━━━━━ Input material ━━━━━
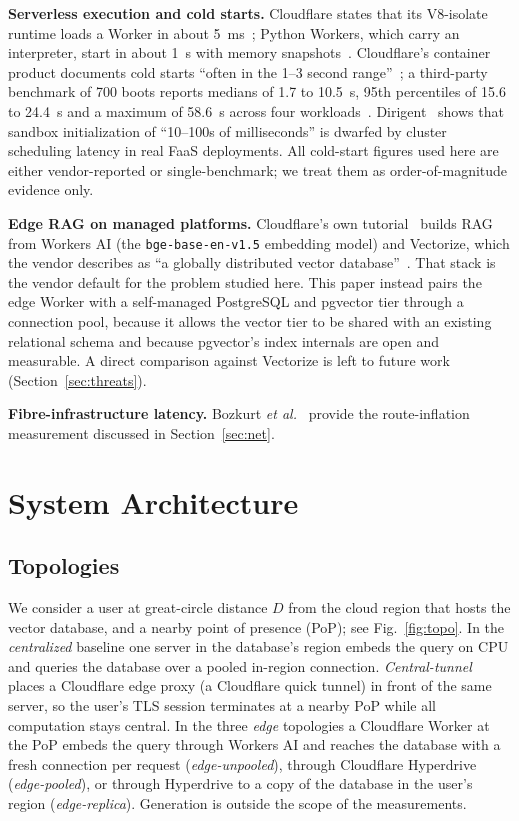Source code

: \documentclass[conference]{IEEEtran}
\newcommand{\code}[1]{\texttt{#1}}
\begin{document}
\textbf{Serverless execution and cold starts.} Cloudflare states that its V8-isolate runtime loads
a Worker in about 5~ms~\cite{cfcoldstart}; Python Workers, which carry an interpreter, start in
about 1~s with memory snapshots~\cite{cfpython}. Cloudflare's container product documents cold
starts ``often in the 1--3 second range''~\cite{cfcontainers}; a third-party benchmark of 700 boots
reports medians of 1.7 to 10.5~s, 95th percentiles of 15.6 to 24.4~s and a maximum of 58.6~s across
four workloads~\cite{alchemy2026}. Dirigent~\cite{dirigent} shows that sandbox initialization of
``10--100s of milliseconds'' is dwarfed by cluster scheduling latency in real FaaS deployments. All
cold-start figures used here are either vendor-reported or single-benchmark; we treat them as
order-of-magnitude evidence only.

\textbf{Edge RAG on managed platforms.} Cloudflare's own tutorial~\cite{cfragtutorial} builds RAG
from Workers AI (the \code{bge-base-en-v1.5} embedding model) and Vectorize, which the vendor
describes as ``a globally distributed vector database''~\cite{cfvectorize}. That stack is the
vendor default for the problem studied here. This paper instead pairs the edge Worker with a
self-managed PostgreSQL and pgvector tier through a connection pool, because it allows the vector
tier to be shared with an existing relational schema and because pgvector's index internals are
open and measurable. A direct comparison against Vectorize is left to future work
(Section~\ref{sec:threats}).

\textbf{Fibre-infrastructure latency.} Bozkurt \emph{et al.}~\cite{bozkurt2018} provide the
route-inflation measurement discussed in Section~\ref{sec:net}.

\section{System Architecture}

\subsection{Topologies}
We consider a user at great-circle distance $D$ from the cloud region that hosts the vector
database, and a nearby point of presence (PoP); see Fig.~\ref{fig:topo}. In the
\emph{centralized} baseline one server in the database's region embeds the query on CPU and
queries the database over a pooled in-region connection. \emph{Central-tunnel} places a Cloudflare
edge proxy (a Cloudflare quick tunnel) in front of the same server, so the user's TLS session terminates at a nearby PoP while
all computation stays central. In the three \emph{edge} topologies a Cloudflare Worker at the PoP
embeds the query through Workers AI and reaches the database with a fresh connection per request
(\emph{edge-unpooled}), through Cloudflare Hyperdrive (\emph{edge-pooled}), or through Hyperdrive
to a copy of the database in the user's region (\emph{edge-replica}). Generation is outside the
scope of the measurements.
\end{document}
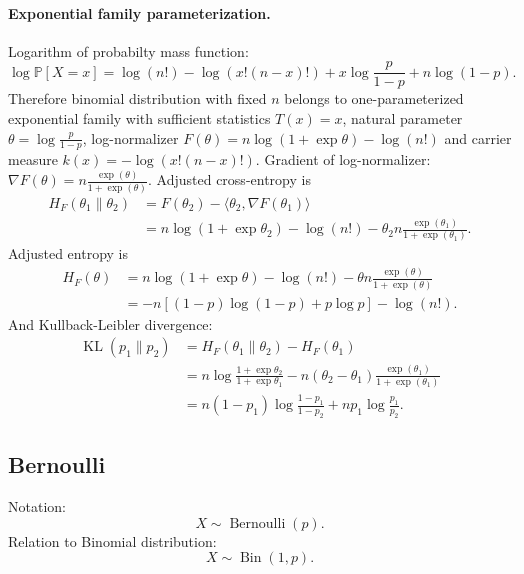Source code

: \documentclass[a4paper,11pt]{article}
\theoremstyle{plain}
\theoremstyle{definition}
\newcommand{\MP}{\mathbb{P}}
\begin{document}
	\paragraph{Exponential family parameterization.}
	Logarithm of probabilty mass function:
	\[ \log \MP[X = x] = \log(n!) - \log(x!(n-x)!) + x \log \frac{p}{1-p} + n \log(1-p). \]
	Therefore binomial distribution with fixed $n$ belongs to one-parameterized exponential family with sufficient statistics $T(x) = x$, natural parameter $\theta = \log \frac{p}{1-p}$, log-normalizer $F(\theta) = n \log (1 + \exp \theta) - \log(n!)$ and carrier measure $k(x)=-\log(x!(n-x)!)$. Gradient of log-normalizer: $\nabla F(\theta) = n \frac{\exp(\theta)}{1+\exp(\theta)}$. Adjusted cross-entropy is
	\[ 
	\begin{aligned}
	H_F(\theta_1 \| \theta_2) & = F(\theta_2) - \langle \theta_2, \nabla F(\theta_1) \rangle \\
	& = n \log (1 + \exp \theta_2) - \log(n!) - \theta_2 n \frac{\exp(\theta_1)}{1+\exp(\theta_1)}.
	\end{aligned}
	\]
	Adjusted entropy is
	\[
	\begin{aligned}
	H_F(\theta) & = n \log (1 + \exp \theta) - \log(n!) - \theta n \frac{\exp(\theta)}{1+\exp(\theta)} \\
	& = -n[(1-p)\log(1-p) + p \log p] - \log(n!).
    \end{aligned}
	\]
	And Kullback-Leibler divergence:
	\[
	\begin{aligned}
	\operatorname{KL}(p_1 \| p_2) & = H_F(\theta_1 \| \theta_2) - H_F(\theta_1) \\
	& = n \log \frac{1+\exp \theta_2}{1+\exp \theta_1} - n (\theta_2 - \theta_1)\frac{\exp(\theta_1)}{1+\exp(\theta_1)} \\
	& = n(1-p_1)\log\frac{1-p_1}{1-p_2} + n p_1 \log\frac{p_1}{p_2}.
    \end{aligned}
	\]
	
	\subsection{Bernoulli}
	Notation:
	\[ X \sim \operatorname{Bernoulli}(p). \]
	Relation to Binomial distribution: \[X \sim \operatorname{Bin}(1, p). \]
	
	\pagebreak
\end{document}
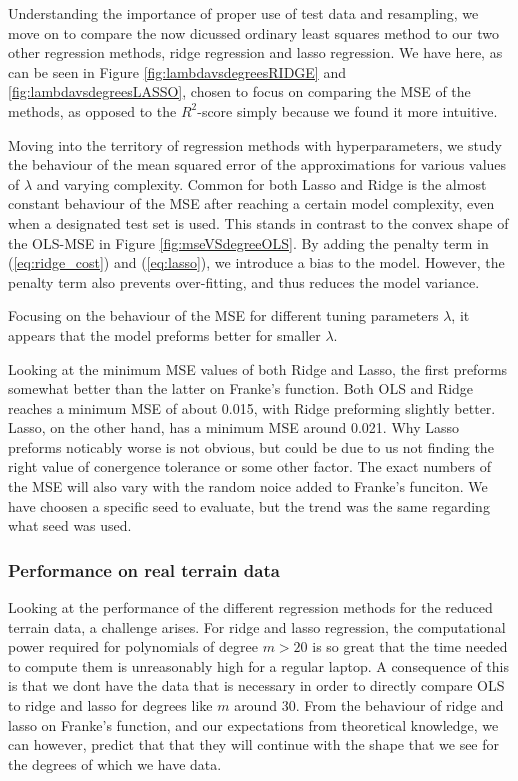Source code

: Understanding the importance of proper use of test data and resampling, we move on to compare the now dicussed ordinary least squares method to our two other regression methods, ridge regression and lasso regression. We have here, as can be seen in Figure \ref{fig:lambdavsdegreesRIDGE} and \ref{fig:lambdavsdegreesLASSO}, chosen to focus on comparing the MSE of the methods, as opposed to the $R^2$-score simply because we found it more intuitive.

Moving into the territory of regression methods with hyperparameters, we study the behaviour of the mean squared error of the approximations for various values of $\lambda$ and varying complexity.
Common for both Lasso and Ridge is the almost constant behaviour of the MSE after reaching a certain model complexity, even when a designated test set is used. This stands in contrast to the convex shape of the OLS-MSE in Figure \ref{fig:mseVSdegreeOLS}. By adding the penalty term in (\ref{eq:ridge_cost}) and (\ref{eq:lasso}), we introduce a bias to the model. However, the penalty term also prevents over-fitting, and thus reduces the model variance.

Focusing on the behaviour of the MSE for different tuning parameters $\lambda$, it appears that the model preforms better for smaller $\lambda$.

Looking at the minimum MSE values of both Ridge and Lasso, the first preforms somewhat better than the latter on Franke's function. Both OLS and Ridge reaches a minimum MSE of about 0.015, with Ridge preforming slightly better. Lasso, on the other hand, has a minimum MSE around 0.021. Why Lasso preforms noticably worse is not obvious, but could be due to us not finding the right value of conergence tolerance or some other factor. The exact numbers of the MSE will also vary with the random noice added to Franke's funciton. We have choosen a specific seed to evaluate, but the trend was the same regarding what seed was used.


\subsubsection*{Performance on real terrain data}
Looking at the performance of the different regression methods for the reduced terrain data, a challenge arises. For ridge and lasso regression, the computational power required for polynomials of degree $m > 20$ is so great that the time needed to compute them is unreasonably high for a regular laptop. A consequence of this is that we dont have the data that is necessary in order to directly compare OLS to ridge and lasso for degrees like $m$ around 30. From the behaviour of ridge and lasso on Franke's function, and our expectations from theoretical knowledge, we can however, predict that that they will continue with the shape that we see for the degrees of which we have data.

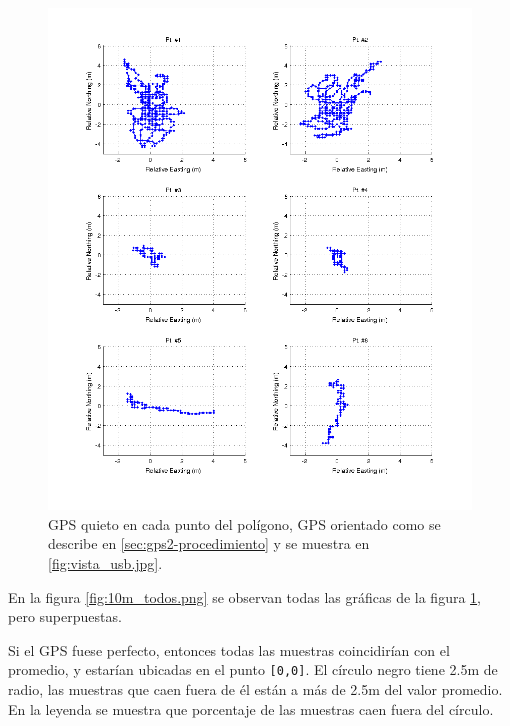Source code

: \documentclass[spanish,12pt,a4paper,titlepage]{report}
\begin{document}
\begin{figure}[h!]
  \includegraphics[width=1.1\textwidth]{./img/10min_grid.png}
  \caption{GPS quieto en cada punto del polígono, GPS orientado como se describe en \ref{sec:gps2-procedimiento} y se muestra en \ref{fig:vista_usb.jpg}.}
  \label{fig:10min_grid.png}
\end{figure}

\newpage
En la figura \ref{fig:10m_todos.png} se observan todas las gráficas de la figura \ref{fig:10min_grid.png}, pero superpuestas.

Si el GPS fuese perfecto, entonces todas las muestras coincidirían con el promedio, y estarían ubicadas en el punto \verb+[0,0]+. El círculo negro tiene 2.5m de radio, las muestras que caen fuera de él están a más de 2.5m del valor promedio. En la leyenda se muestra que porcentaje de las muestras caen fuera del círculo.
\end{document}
━━━━━
**What the task requires**: Leave the pictures aside and give every entry above again word for word.

**Reply to the task**:
Source code

: \documentclass[conference]{IEEEtran}
\newcommand{\code}[1]{\texttt{#1}}
\begin{document}
\textbf{Serverless execution and cold starts.} Cloudflare states that its V8-isolate runtime loads
a Worker in about 5~ms~\cite{cfcoldstart}; Python Workers, which carry an interpreter, start in
about 1~s with memory snapshots~\cite{cfpython}. Cloudflare's container product documents cold
starts ``often in the 1--3 second range''~\cite{cfcontainers}; a third-party benchmark of 700 boots
reports medians of 1.7 to 10.5~s, 95th percentiles of 15.6 to 24.4~s and a maximum of 58.6~s across
four workloads~\cite{alchemy2026}. Dirigent~\cite{dirigent} shows that sandbox initialization of
``10--100s of milliseconds'' is dwarfed by cluster scheduling latency in real FaaS deployments. All
cold-start figures used here are either vendor-reported or single-benchmark; we treat them as
order-of-magnitude evidence only.

\textbf{Edge RAG on managed platforms.} Cloudflare's own tutorial~\cite{cfragtutorial} builds RAG
from Workers AI (the \code{bge-base-en-v1.5} embedding model) and Vectorize, which the vendor
describes as ``a globally distributed vector database''~\cite{cfvectorize}. That stack is the
vendor default for the problem studied here. This paper instead pairs the edge Worker with a
self-managed PostgreSQL and pgvector tier through a connection pool, because it allows the vector
tier to be shared with an existing relational schema and because pgvector's index internals are
open and measurable. A direct comparison against Vectorize is left to future work
(Section~\ref{sec:threats}).

\textbf{Fibre-infrastructure latency.} Bozkurt \emph{et al.}~\cite{bozkurt2018} provide the
route-inflation measurement discussed in Section~\ref{sec:net}.

\section{System Architecture}

\subsection{Topologies}
We consider a user at great-circle distance $D$ from the cloud region that hosts the vector
database, and a nearby point of presence (PoP); see Fig.~\ref{fig:topo}. In the
\emph{centralized} baseline one server in the database's region embeds the query on CPU and
queries the database over a pooled in-region connection. \emph{Central-tunnel} places a Cloudflare
edge proxy (a Cloudflare quick tunnel) in front of the same server, so the user's TLS session terminates at a nearby PoP while
all computation stays central. In the three \emph{edge} topologies a Cloudflare Worker at the PoP
embeds the query through Workers AI and reaches the database with a fresh connection per request
(\emph{edge-unpooled}), through Cloudflare Hyperdrive (\emph{edge-pooled}), or through Hyperdrive
to a copy of the database in the user's region (\emph{edge-replica}). Generation is outside the
scope of the measurements.
\end{document}
Source code

: \documentclass[a4paper,11pt]{article}
\theoremstyle{plain}
\theoremstyle{definition}
\newcommand{\MP}{\mathbb{P}}
\begin{document}
	\paragraph{Exponential family parameterization.}
	Logarithm of probabilty mass function:
	\[ \log \MP[X = x] = \log(n!) - \log(x!(n-x)!) + x \log \frac{p}{1-p} + n \log(1-p). \]
	Therefore binomial distribution with fixed $n$ belongs to one-parameterized exponential family with sufficient statistics $T(x) = x$, natural parameter $\theta = \log \frac{p}{1-p}$, log-normalizer $F(\theta) = n \log (1 + \exp \theta) - \log(n!)$ and carrier measure $k(x)=-\log(x!(n-x)!)$. Gradient of log-normalizer: $\nabla F(\theta) = n \frac{\exp(\theta)}{1+\exp(\theta)}$. Adjusted cross-entropy is
	\[ 
	\begin{aligned}
	H_F(\theta_1 \| \theta_2) & = F(\theta_2) - \langle \theta_2, \nabla F(\theta_1) \rangle \\
	& = n \log (1 + \exp \theta_2) - \log(n!) - \theta_2 n \frac{\exp(\theta_1)}{1+\exp(\theta_1)}.
	\end{aligned}
	\]
	Adjusted entropy is
	\[
	\begin{aligned}
	H_F(\theta) & = n \log (1 + \exp \theta) - \log(n!) - \theta n \frac{\exp(\theta)}{1+\exp(\theta)} \\
	& = -n[(1-p)\log(1-p) + p \log p] - \log(n!).
    \end{aligned}
	\]
	And Kullback-Leibler divergence:
	\[
	\begin{aligned}
	\operatorname{KL}(p_1 \| p_2) & = H_F(\theta_1 \| \theta_2) - H_F(\theta_1) \\
	& = n \log \frac{1+\exp \theta_2}{1+\exp \theta_1} - n (\theta_2 - \theta_1)\frac{\exp(\theta_1)}{1+\exp(\theta_1)} \\
	& = n(1-p_1)\log\frac{1-p_1}{1-p_2} + n p_1 \log\frac{p_1}{p_2}.
    \end{aligned}
	\]
	
	\subsection{Bernoulli}
	Notation:
	\[ X \sim \operatorname{Bernoulli}(p). \]
	Relation to Binomial distribution: \[X \sim \operatorname{Bin}(1, p). \]
	
	\pagebreak
\end{document}
Source code

: Understanding the importance of proper use of test data and resampling, we move on to compare the now dicussed ordinary least squares method to our two other regression methods, ridge regression and lasso regression. We have here, as can be seen in Figure \ref{fig:lambdavsdegreesRIDGE} and \ref{fig:lambdavsdegreesLASSO}, chosen to focus on comparing the MSE of the methods, as opposed to the $R^2$-score simply because we found it more intuitive.

Moving into the territory of regression methods with hyperparameters, we study the behaviour of the mean squared error of the approximations for various values of $\lambda$ and varying complexity.
Common for both Lasso and Ridge is the almost constant behaviour of the MSE after reaching a certain model complexity, even when a designated test set is used. This stands in contrast to the convex shape of the OLS-MSE in Figure \ref{fig:mseVSdegreeOLS}. By adding the penalty term in (\ref{eq:ridge_cost}) and (\ref{eq:lasso}), we introduce a bias to the model. However, the penalty term also prevents over-fitting, and thus reduces the model variance.

Focusing on the behaviour of the MSE for different tuning parameters $\lambda$, it appears that the model preforms better for smaller $\lambda$.

Looking at the minimum MSE values of both Ridge and Lasso, the first preforms somewhat better than the latter on Franke's function. Both OLS and Ridge reaches a minimum MSE of about 0.015, with Ridge preforming slightly better. Lasso, on the other hand, has a minimum MSE around 0.021. Why Lasso preforms noticably worse is not obvious, but could be due to us not finding the right value of conergence tolerance or some other factor. The exact numbers of the MSE will also vary with the random noice added to Franke's funciton. We have choosen a specific seed to evaluate, but the trend was the same regarding what seed was used.


\subsubsection*{Performance on real terrain data}
Looking at the performance of the different regression methods for the reduced terrain data, a challenge arises. For ridge and lasso regression, the computational power required for polynomials of degree $m > 20$ is so great that the time needed to compute them is unreasonably high for a regular laptop. A consequence of this is that we dont have the data that is necessary in order to directly compare OLS to ridge and lasso for degrees like $m$ around 30. From the behaviour of ridge and lasso on Franke's function, and our expectations from theoretical knowledge, we can however, predict that that they will continue with the shape that we see for the degrees of which we have data.

Source code

: \documentclass[spanish,12pt,a4paper,titlepage]{report}
\begin{document}
\begin{figure}[h!]
  \includegraphics[width=1.1\textwidth]{./img/10min_grid.png}
  \caption{GPS quieto en cada punto del polígono, GPS orientado como se describe en \ref{sec:gps2-procedimiento} y se muestra en \ref{fig:vista_usb.jpg}.}
  \label{fig:10min_grid.png}
\end{figure}

\newpage
En la figura \ref{fig:10m_todos.png} se observan todas las gráficas de la figura \ref{fig:10min_grid.png}, pero superpuestas.

Si el GPS fuese perfecto, entonces todas las muestras coincidirían con el promedio, y estarían ubicadas en el punto \verb+[0,0]+. El círculo negro tiene 2.5m de radio, las muestras que caen fuera de él están a más de 2.5m del valor promedio. En la leyenda se muestra que porcentaje de las muestras caen fuera del círculo.
\end{document}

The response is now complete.